→ **Work required**
The line holding "### liveLocations?" and all lines that follow it to the end of the data: return these exactly, and nothing more.

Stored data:
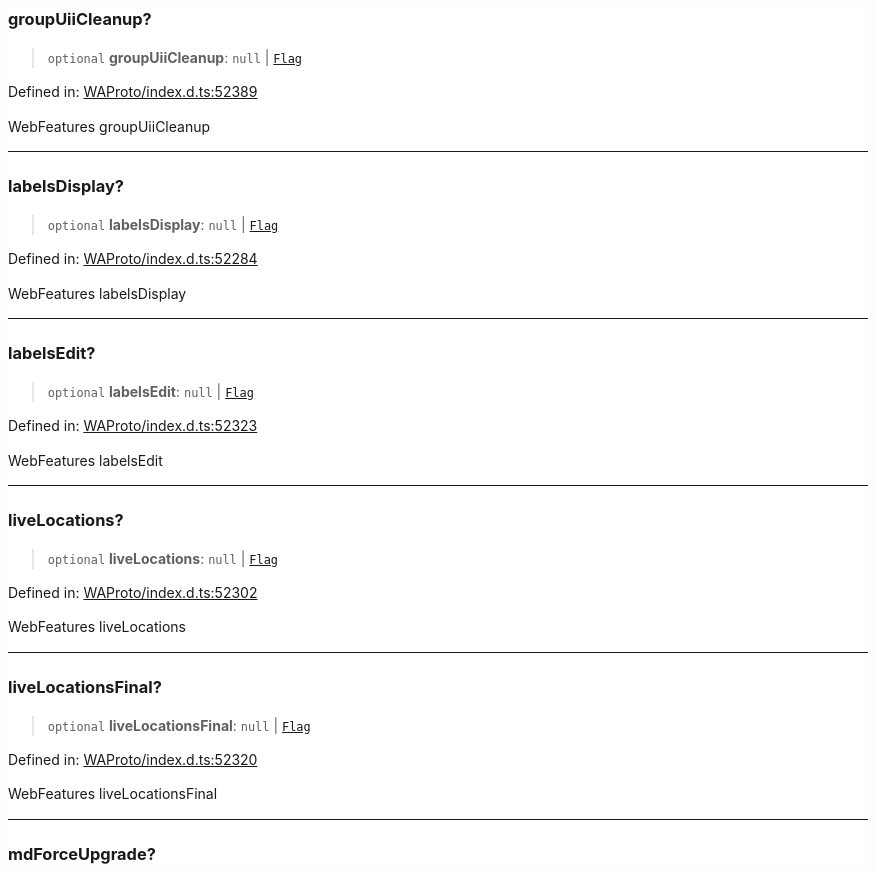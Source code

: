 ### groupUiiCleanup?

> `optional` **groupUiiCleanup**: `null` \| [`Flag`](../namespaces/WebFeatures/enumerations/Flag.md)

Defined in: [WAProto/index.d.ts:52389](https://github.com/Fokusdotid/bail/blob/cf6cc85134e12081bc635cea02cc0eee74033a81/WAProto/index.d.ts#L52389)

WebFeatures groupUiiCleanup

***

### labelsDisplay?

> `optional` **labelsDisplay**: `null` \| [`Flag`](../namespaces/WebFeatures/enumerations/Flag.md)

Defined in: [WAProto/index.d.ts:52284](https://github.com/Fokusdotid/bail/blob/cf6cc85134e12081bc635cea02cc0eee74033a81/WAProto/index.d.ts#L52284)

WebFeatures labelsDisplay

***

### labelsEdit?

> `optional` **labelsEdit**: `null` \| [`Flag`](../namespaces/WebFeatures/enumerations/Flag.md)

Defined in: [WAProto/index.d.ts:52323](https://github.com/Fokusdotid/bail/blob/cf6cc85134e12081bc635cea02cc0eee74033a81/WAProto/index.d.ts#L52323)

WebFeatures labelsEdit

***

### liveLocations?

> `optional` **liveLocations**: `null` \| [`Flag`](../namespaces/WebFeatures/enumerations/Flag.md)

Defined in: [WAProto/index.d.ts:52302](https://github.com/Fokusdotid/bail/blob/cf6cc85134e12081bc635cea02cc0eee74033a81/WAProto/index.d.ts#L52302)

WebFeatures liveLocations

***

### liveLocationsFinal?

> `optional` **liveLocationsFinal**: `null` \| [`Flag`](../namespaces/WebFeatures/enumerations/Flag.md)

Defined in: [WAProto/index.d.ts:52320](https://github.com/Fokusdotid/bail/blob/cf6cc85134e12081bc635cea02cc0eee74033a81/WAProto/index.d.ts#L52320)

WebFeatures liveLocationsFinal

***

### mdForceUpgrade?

→ **Your solution**
### liveLocations?

> `optional` **liveLocations**: `null` \| [`Flag`](../namespaces/WebFeatures/enumerations/Flag.md)

Defined in: [WAProto/index.d.ts:52302](https://github.com/Fokusdotid/bail/blob/cf6cc85134e12081bc635cea02cc0eee74033a81/WAProto/index.d.ts#L52302)

WebFeatures liveLocations

***

### liveLocationsFinal?

> `optional` **liveLocationsFinal**: `null` \| [`Flag`](../namespaces/WebFeatures/enumerations/Flag.md)

Defined in: [WAProto/index.d.ts:52320](https://github.com/Fokusdotid/bail/blob/cf6cc85134e12081bc635cea02cc0eee74033a81/WAProto/index.d.ts#L52320)

WebFeatures liveLocationsFinal

***

### mdForceUpgrade?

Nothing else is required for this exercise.